§ What needs to be done
Where the records below begin, start copying, and stop after the line that contains "1、在功能上：根据内容及可视"; reproduce every line exactly but omit pictures.
━━━━━━━━━━
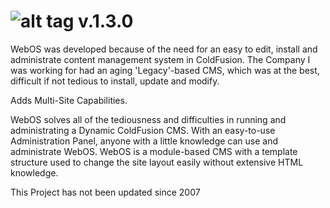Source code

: ![alt tag](https://raw.githubusercontent.com/webdevsourcerer/WebOS/master/templates/Default/assets/web_os.png)
v.1.3.0
=====

WebOS was developed because of the need for an easy to edit, install and administrate content management system in ColdFusion. The Company I was working for had an aging 'Legacy'-based CMS, which was at the best, difficult if not tedious to install, update and modify.

Adds Multi-Site Capabilities.

WebOS solves all of the tediousness and difficulties in running and administrating a Dynamic ColdFusion CMS.   With an easy-to-use Administration Panel, anyone with a little knowledge can use and administrate WebOS.   WebOS is a module-based CMS with a template structure used to change the site layout easily without extensive HTML knowledge.

This Project has not been updated since 2007
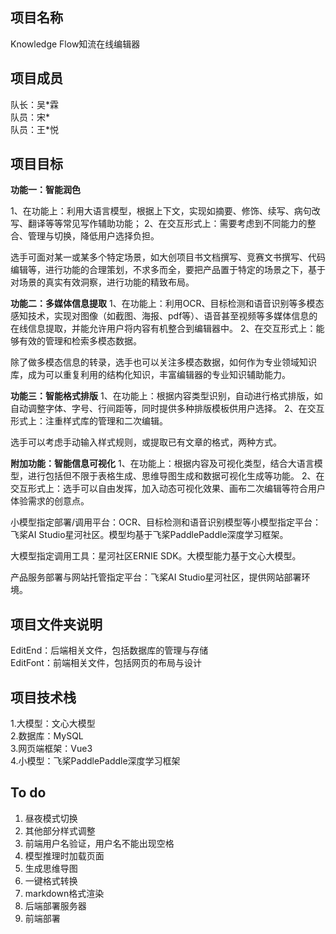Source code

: ## 项目名称  
Knowledge Flow知流在线编辑器
## 项目成员  
队长：吴\*霖  
队员：宋\*  
队员：王\*悦  
## 项目目标  
**功能一：智能润色**

1、在功能上：利用大语言模型，根据上下文，实现如摘要、修饰、续写、病句改写、翻译等等常见写作辅助功能；
2、在交互形式上：需要考虑到不同能力的整合、管理与切换，降低用户选择负担。

选手可面对某一或某多个特定场景，如大创项目书文档撰写、竞赛文书撰写、代码编辑等，进行功能的合理策划，不求多而全，要把产品置于特定的场景之下，基于对场景的真实有效洞察，进行功能的精致布局。

**功能二：多媒体信息提取**
1、在功能上：利用OCR、目标检测和语音识别等多模态感知技术，实现对图像（如截图、海报、pdf等）、语音甚至视频等多媒体信息的在线信息提取，并能允许用户将内容有机整合到编辑器中。
2、在交互形式上：能够有效的管理和检索多模态数据。

除了做多模态信息的转录，选手也可以关注多模态数据，如何作为专业领域知识库，成为可以重复利用的结构化知识，丰富编辑器的专业知识辅助能力。

**功能三：智能格式排版**
1、在功能上：根据内容类型识别，自动进行格式排版，如自动调整字体、字号、行间距等，同时提供多种排版模板供用户选择。
2、在交互形式上：注重样式库的管理和二次编辑。

选手可以考虑手动输入样式规则，或提取已有文章的格式，两种方式。

**附加功能：智能信息可视化**
1、在功能上：根据内容及可视化类型，结合大语言模型，进行包括但不限于表格生成、思维导图生成和数据可视化生成等功能。
2、在交互形式上：选手可以自由发挥，加入动态可视化效果、画布二次编辑等符合用户体验需求的创意点。



小模型指定部署/调用平台：OCR、目标检测和语音识别模型等小模型指定平台：飞桨AI Studio星河社区。模型均基于飞桨PaddlePaddle深度学习框架。

大模型指定调用工具：星河社区ERNIE SDK。大模型能力基于文心大模型。

产品服务部署与网站托管指定平台：飞桨AI Studio星河社区，提供网站部署环境。

 
## 项目文件夹说明  
EditEnd：后端相关文件，包括数据库的管理与存储  
EditFont：前端相关文件，包括网页的布局与设计
## 项目技术栈  
1.大模型：文心大模型   
2.数据库：MySQL  
3.网页端框架：Vue3    
4.小模型：飞桨PaddlePaddle深度学习框架  
## To do  
1. 昼夜模式切换
2. 其他部分样式调整
3. 前端用户名验证，用户名不能出现空格
4. 模型推理时加载页面
5. 生成思维导图
6. 一键格式转换
7. markdown格式渲染
8. 后端部署服务器
9. 前端部署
━━━━━━━━━━
§ Response for this exercise
Source code

: ![alt tag](https://raw.githubusercontent.com/webdevsourcerer/WebOS/master/templates/Default/assets/web_os.png)
v.1.3.0
=====

WebOS was developed because of the need for an easy to edit, install and administrate content management system in ColdFusion. The Company I was working for had an aging 'Legacy'-based CMS, which was at the best, difficult if not tedious to install, update and modify.

Adds Multi-Site Capabilities.

WebOS solves all of the tediousness and difficulties in running and administrating a Dynamic ColdFusion CMS.   With an easy-to-use Administration Panel, anyone with a little knowledge can use and administrate WebOS.   WebOS is a module-based CMS with a template structure used to change the site layout easily without extensive HTML knowledge.

This Project has not been updated since 2007
Source code

: ## 项目名称  
Knowledge Flow知流在线编辑器
## 项目成员  
队长：吴\*霖  
队员：宋\*  
队员：王\*悦  
## 项目目标  
**功能一：智能润色**

1、在功能上：利用大语言模型，根据上下文，实现如摘要、修饰、续写、病句改写、翻译等等常见写作辅助功能；
2、在交互形式上：需要考虑到不同能力的整合、管理与切换，降低用户选择负担。

选手可面对某一或某多个特定场景，如大创项目书文档撰写、竞赛文书撰写、代码编辑等，进行功能的合理策划，不求多而全，要把产品置于特定的场景之下，基于对场景的真实有效洞察，进行功能的精致布局。

**功能二：多媒体信息提取**
1、在功能上：利用OCR、目标检测和语音识别等多模态感知技术，实现对图像（如截图、海报、pdf等）、语音甚至视频等多媒体信息的在线信息提取，并能允许用户将内容有机整合到编辑器中。
2、在交互形式上：能够有效的管理和检索多模态数据。

除了做多模态信息的转录，选手也可以关注多模态数据，如何作为专业领域知识库，成为可以重复利用的结构化知识，丰富编辑器的专业知识辅助能力。

**功能三：智能格式排版**
1、在功能上：根据内容类型识别，自动进行格式排版，如自动调整字体、字号、行间距等，同时提供多种排版模板供用户选择。
2、在交互形式上：注重样式库的管理和二次编辑。

选手可以考虑手动输入样式规则，或提取已有文章的格式，两种方式。

**附加功能：智能信息可视化**
1、在功能上：根据内容及可视化类型，结合大语言模型，进行包括但不限于表格生成、思维导图生成和数据可视化生成等功能。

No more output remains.